From my book Original Sin: A Cultural History:

In 1974, the famous theatrical director John Barton staged [Christopher Marlowe’s] Doctor Faustus for the Royal Shakespeare Company and chose for the leading role an unknown young actor by the name of Ian McKellan. Shrewd move, that; but he made other decisions that are equally interesting and important, though from a different point of view. The directorial problem with which Barton was faced is simple yet serious: how … could we [moderns] possibly take seriously the appearance of the Good and Evil angels? And his solution was a brilliant one: he made them into hand puppets, held by Faustus himself, their lines spoken by him.

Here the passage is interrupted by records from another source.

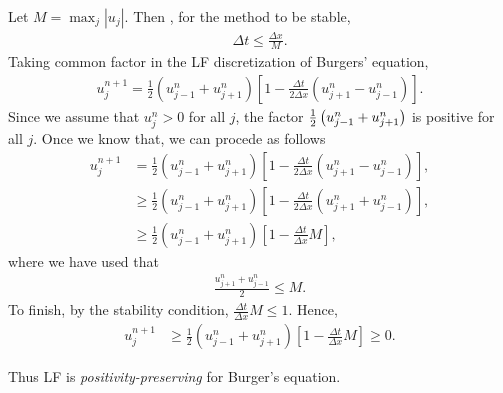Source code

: 
\begin{questions}


\begin{solution}

Let $M = \max_j|u_j|$. Then , for the method to be stable, 
\begin{align*}
\Delta t \leq \frac{\Delta x}{M}.
\end{align*} 
Taking common factor in the LF discretization of Burgers' equation,
\begin{align*}
u^{n+1}_j = \frac{1}{2}\left(u_{j-1}^n+u_{j+1}^n\right)\left[1-\frac{\Delta t}{2\Delta x}\left(u_{j+1}^n - u_{j-1}^n\right)\right].
\end{align*}
Since we assume that $u^n_j > 0$ for all $j$, the factor $\frac{1}{2}\left(u_{j-1}^n+u_{j+1}^n\right)$ is positive for all $j$. Once we know that, we can procede as follows
\begin{align*}
u^{n+1}_j &= \frac{1}{2}\left(u_{j-1}^n+u_{j+1}^n\right)\left[1-\frac{\Delta t}{2\Delta x}\left(u_{j+1}^n - u_{j-1}^n\right)\right],\\
&\geq \frac{1}{2}\left(u_{j-1}^n+u_{j+1}^n\right)\left[1-\frac{\Delta t}{2\Delta x}\left(u_{j+1}^n + u_{j-1}^n\right)\right],\\
&\geq \frac{1}{2}\left(u_{j-1}^n+u_{j+1}^n\right)\left[1-\frac{\Delta t}{\Delta x}M\right],
\end{align*}
where we have used that 
\begin{align*}
\frac{u_{j+1}^n + u_{j-1}^n}{2}\leq M.
\end{align*}
To finish, by the stability condition, $\frac{\Delta t}{\Delta x}M\leq 1$. Hence,
\begin{align*}
u^{n+1}_j &\geq \frac{1}{2}\left(u_{j-1}^n+u_{j+1}^n\right)\left[1-\frac{\Delta t}{\Delta x}M\right]\geq 0.
\end{align*}

Thus LF is \textit{positivity-preserving} for Burger's equation.

\end{solution}

\end{questions}
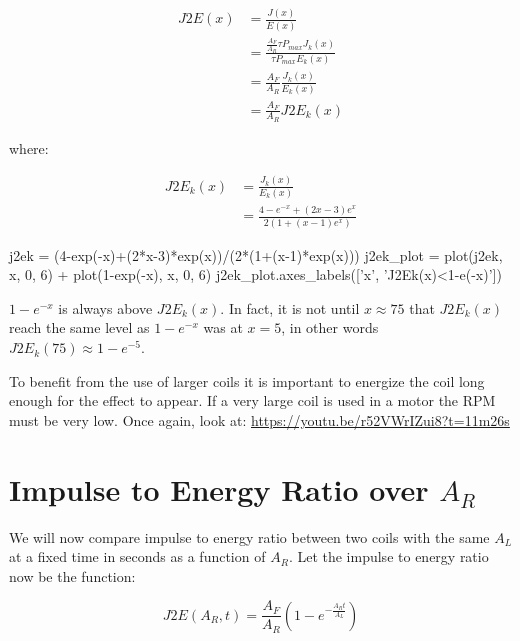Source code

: \documentclass[]{elementary-physics}
\begin{document}
\begin{subequations}
\begin{align}
J2E(x) &= \frac{J(x)}{E(x)} \\
&= \frac{\frac{A_F}{A_R} \tau P_{max} J_k(x)}{\tau P_{max} E_k(x)} \\
&= \frac{A_F}{A_R} \frac{J_k(x)}{E_k(x)} \\
&= \frac{A_F}{A_R} J2E_k(x)
\end{align}
\end{subequations}

where:

\begin{subequations}
\begin{align}
J2E_k(x) &= \frac{J_k(x)}{E_k(x)} \\
&= \frac{4-e^{-x}+(2x-3)e^x}{2(1+(x-1)e^x)}
\end{align}
\end{subequations}

\begin{sagesilent}
j2ek = (4-exp(-x)+(2*x-3)*exp(x))/(2*(1+(x-1)*exp(x)))
j2ek_plot = plot(j2ek, x, 0, 6) + plot(1-exp(-x), x, 0, 6)
j2ek_plot.axes_labels(['x', 'J2Ek(x)<1-e(-x)'])
\end{sagesilent}


$1-e^{-x}$ is always above $J2E_k(x)$.
In fact, it is not until $x \approx 75$ that $J2E_k(x)$ reach the same level as $1-e^{-x}$ was at $x = 5$, in other words $J2E_k(75) \approx 1-e^{-5}$.

To benefit from the use of larger coils it is important to energize the coil long enough for the effect to appear.
If a very large coil is used in a motor the RPM must be very low.
Once again, look at: \url{https://youtu.be/r52VWrIZui8?t=11m26s}

\section{Impulse to Energy Ratio over $A_R$}

We will now compare impulse to energy ratio between two coils with the same $A_L$ at a fixed time in seconds as a function of $A_R$. Let the impulse to energy ratio now be the function:

\begin{equation}
J2E(A_R,t) = \frac{A_F}{A_R} (1 - e^{- \frac{A_R t}{A_L}})
\end{equation}
\end{document}
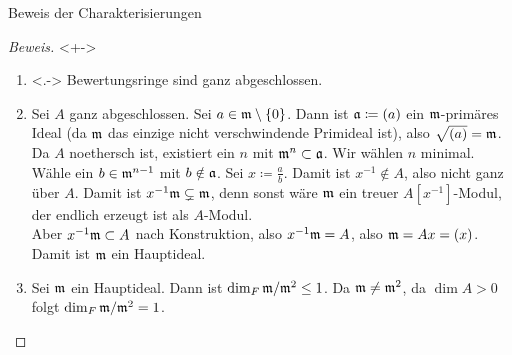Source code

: \begin{frame}{Beweis der Charakterisierungen}
	\begin{proof}[Beweis]<+->
		\renewcommand{\qedsymbol}{}
		\begin{enumerate}[<+->]
		\item<.->
			Bewertungsringe sind ganz abgeschlossen.
		\item
			Sei \(A\) ganz abgeschlossen. Sei \(a \in \mathfrak{m} \setminus \{0\}\). Dann ist \(\mathfrak{a} \coloneqq (a)\)
			ein \(\mathfrak{m}\)-primäres Ideal (da \(\mathfrak{m}\) das einzige nicht verschwindende
			Primideal ist), also \(\sqrt{\mathfrak{(}a)} = \mathfrak{m}\). Da \(A\) noethersch ist,
			existiert ein \(n\) mit \(\mathfrak{m}^n \subset \mathfrak{a}\). Wir wählen \(n\) minimal.
			\\
			Wähle ein \(b \in \mathfrak{m}^{n - 1}\) mit \(b \notin \mathfrak{a}\). Sei \(x \coloneqq \frac a b\).
			Damit ist \(x^{-1} \notin A\), also nicht ganz über \(A\). Damit ist \(x^{-1} \mathfrak{m} \subsetneq \mathfrak{m}\),
			denn sonst wäre \(\mathfrak{m}\) ein treuer \(A[x^{-1}]\)-Modul, der endlich erzeugt ist als \(A\)-Modul.
			\\
			Aber \(x^{-1} \mathfrak{m} \subset A\) nach Konstruktion, also \(x^{-1} \mathfrak{m} = A\), also \(\mathfrak{m} = Ax = (x)\).
			\\
			Damit ist \(\mathfrak{m}\) ein Hauptideal.
		\item
			Sei \(\mathfrak{m}\) ein Hauptideal. Dann ist \(\dim_F \mathfrak{m}/\mathfrak{m}^2 \leq 1\). Da \(\mathfrak{m} \neq \mathfrak{m}^2\),
			da \(\dim A > 0\) folgt \(\dim_F \mathfrak{m}/\mathfrak{m}^2 = 1\).
			\qedhere
		\end{enumerate}
	\end{proof}
\end{frame}

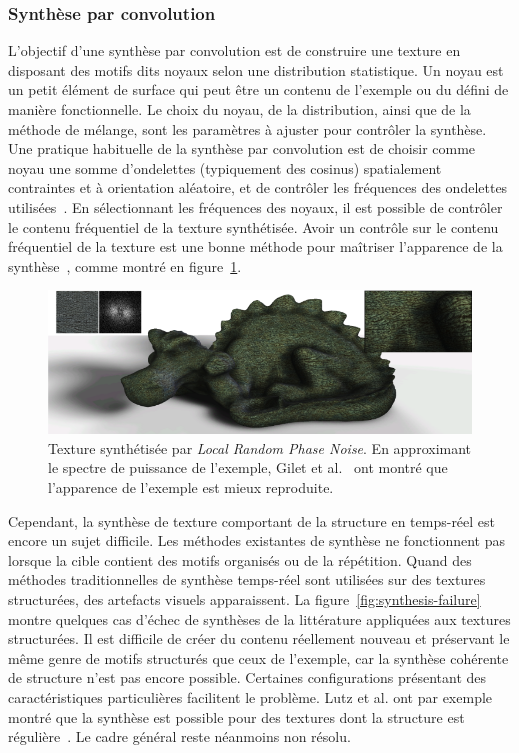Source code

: \subsubsection{Synthèse par convolution}

L'objectif d'une synthèse par convolution est de construire une texture en disposant des motifs dits \og noyaux \fg selon une distribution statistique. Un noyau est un petit élément de surface qui peut être un contenu de l'exemple ou du défini de manière fonctionnelle. Le choix du noyau, de la distribution, ainsi que de la méthode de mélange, sont les paramètres à ajuster pour contrôler la synthèse. Une pratique habituelle de la synthèse par convolution est de choisir comme noyau une somme d'ondelettes (typiquement des cosinus) spatialement contraintes et à orientation aléatoire, et de contrôler les fréquences des ondelettes utilisées~\cite{tricard_procedural_2019}. En sélectionnant les fréquences des noyaux, il est possible de contrôler le contenu fréquentiel de la texture synthétisée. Avoir un contrôle sur le contenu fréquentiel de la texture est une bonne méthode pour maîtriser l'apparence de la synthèse~\cite{gilet_local_2014}, comme montré en figure~\ref{fig:lrpn}.

\bigskip

\begin{figure}
    \centering
    \includegraphics[width=.8\textwidth]{contenu/resources/images/lrpn}
    \caption[Maîtriser le contenu fréquentiel permet de contrôler l'apparence d'une synthèse]{Texture synthétisée par \textit{Local Random Phase Noise}. En approximant le spectre de puissance de l'exemple, Gilet et al.~\cite{gilet_local_2014} ont montré que l'apparence de l'exemple est mieux reproduite.}
    \label{fig:lrpn}
\end{figure}

Cependant, la synthèse de texture comportant de la structure en temps-réel est encore un sujet difficile. Les méthodes existantes de synthèse ne fonctionnent pas lorsque la cible contient des motifs organisés ou de la répétition. Quand des méthodes traditionnelles de synthèse temps-réel sont utilisées sur des textures structurées, des artefacts visuels apparaissent. La figure~\ref{fig:synthesis-failure} montre quelques cas d'échec de synthèses de la littérature appliquées aux textures structurées. Il est difficile de créer du contenu réellement nouveau et préservant le même genre de motifs structurés que ceux de l'exemple, car la synthèse cohérente de structure n'est pas encore possible. Certaines configurations présentant des caractéristiques particulières facilitent le problème. Lutz et al. ont par exemple montré que la synthèse est possible pour des textures dont la structure est régulière~\cite{lutz_cyclostationary-gaussian_2021}. Le cadre général reste néanmoins non résolu.

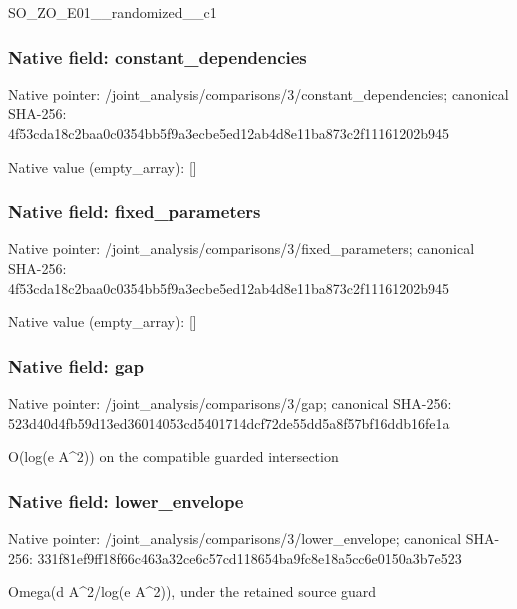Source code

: \documentclass[10pt,a4paper]{article}
\begin{document}
\begingroup\raggedright\sloppy SO\_\allowbreak{}ZO\_\allowbreak{}E01\_\allowbreak{}\_\allowbreak{}randomized\_\allowbreak{}\_\allowbreak{}c1\par\endgroup

\subsubsection{Native field: constant\_\allowbreak{}dependencies}
Native pointer: /joint\_\allowbreak{}analysis/comparisons/3/constant\_\allowbreak{}dependencies; canonical SHA-256: 4f53cda18c2baa0c0354bb5f9a3ecbe5ed12ab4d8e11ba873c2f11161202b945

Native value (empty\_\allowbreak{}array): []

\subsubsection{Native field: fixed\_\allowbreak{}parameters}
Native pointer: /joint\_\allowbreak{}analysis/comparisons/3/fixed\_\allowbreak{}parameters; canonical SHA-256: 4f53cda18c2baa0c0354bb5f9a3ecbe5ed12ab4d8e11ba873c2f11161202b945

Native value (empty\_\allowbreak{}array): []

\subsubsection{Native field: gap}
Native pointer: /joint\_\allowbreak{}analysis/comparisons/3/gap; canonical SHA-256: 523d40d4fb59d13ed36014053cd5401714dcf72de55dd5a8f57bf16ddb16fe1a

\begingroup\raggedright\sloppy O(log(e A\textasciicircum{}2)) on the compatible guarded intersection\par\endgroup

\subsubsection{Native field: lower\_\allowbreak{}envelope}
Native pointer: /joint\_\allowbreak{}analysis/comparisons/3/lower\_\allowbreak{}envelope; canonical SHA-256: 331f81ef9ff18f66c463a32ce6c57cd118654ba9fc8e18a5cc6e0150a3b7e523

\begingroup\raggedright\sloppy Omega(d A\textasciicircum{}2/\allowbreak{}log(e A\textasciicircum{}2)),\allowbreak{} under the retained source guard\par\endgroup
\end{document}
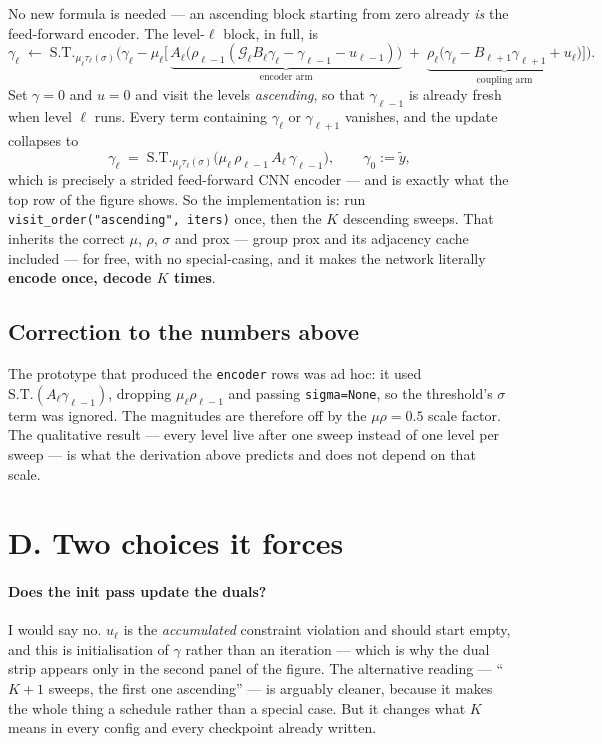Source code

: \documentclass[11pt]{article}
\newcommand{\ST}{\mathrm{S.T.}}
\newcommand{\G}{\mathcal{G}}
\begin{document}
No new formula is needed --- an ascending block starting from zero already \emph{is} the feed-forward
encoder. The level-$\ell$ block, in full, is
\[
  \gamma_\ell \;\gets\; \ST_{\mu_\ell \tau_\ell(\sigma)}\!\Big(
    \gamma_\ell - \mu_\ell\big[\,
      \underbrace{A_\ell\big(\rho_{\ell-1}(\G_\ell B_\ell\gamma_\ell - \gamma_{\ell-1} - u_{\ell-1})\big)}_{\text{encoder arm}}
      \;+\;
      \underbrace{\rho_\ell\big(\gamma_\ell - B_{\ell+1}\gamma_{\ell+1} + u_\ell\big)}_{\text{coupling arm}}
    \big]\Big).
\]
Set $\gamma = 0$ and $u = 0$ and visit the levels \emph{ascending}, so that $\gamma_{\ell-1}$ is already
fresh when level $\ell$ runs. Every term containing $\gamma_\ell$ or $\gamma_{\ell+1}$ vanishes, and the
update collapses to
\[
  \gamma_\ell \;=\; \ST_{\mu_\ell\tau_\ell(\sigma)}\!\big(\mu_\ell\,\rho_{\ell-1}\,A_\ell\,\gamma_{\ell-1}\big),
  \qquad \gamma_0 := \tilde y,
\]
which is precisely a strided feed-forward CNN encoder --- and is exactly what the top row of
the figure shows. So the implementation is: run
\texttt{visit\_order("ascending", iters)} once, then the $K$ descending sweeps. That inherits the correct
$\mu$, $\rho$, $\sigma$ and prox --- group prox and its adjacency cache included --- for free, with no
special-casing, and it makes the network literally \textbf{encode once, decode $K$ times}.

\subsection*{Correction to the numbers above}

\textcolor{flag}{The prototype that produced the \texttt{encoder} rows was ad hoc}: it used
$\ST(A_\ell \gamma_{\ell-1})$, dropping $\mu_\ell\rho_{\ell-1}$ and passing \texttt{sigma=None}, so the
threshold's $\sigma$ term was ignored. The magnitudes are therefore off by the $\mu\rho = 0.5$ scale factor.
The qualitative result --- every level live after one sweep instead of one level per sweep --- is what the
derivation above predicts and does not depend on that scale.

\section*{D. Two choices it forces}

\paragraph{Does the init pass update the duals?}
I would say no. $u_\ell$ is the \emph{accumulated} constraint violation and should start empty, and this is
initialisation of $\gamma$ rather than an iteration --- which is why the dual strip appears only in the
second panel of the figure. The alternative reading --- ``$K+1$ sweeps, the first
one ascending'' --- is arguably cleaner, because it makes the whole thing a schedule rather than a special
case. But it changes what $K$ means in every config and every checkpoint already written.
\end{document}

A brilliant solution on more than one count: not only does he avoid sniggers from the audience at the appearance of the debating spirits, but he simultaneously enables an understanding of Faustus that is perfectly commensurate with twentieth-century psychology. For if it was the genius of Prudentius and his followers to reach into the divided self and pull out its voices, giving them bodily substance and individual identity, it was the genius of Freud and his followers to stuff them all back into the box. When Freud sees the Good Angels and Evil Angels of our stories as projected externalizations of our own inner conflicts — puppets made by us and able to speak only through our acts of ventriloquism — he is simply returning us to the world of Augustine, in which “the devil made me do it” is scarcely a legitimate excuse. Do we sin because we heed the devilish voice in our ears? Or do we heed that voice because we have already sinned? Whatever answer we might give has little practical significance. The divided self is our inheritance no matter what, and in the pain and disorientation of that experience we may not even care whether we were torn from the inside out or the outside in.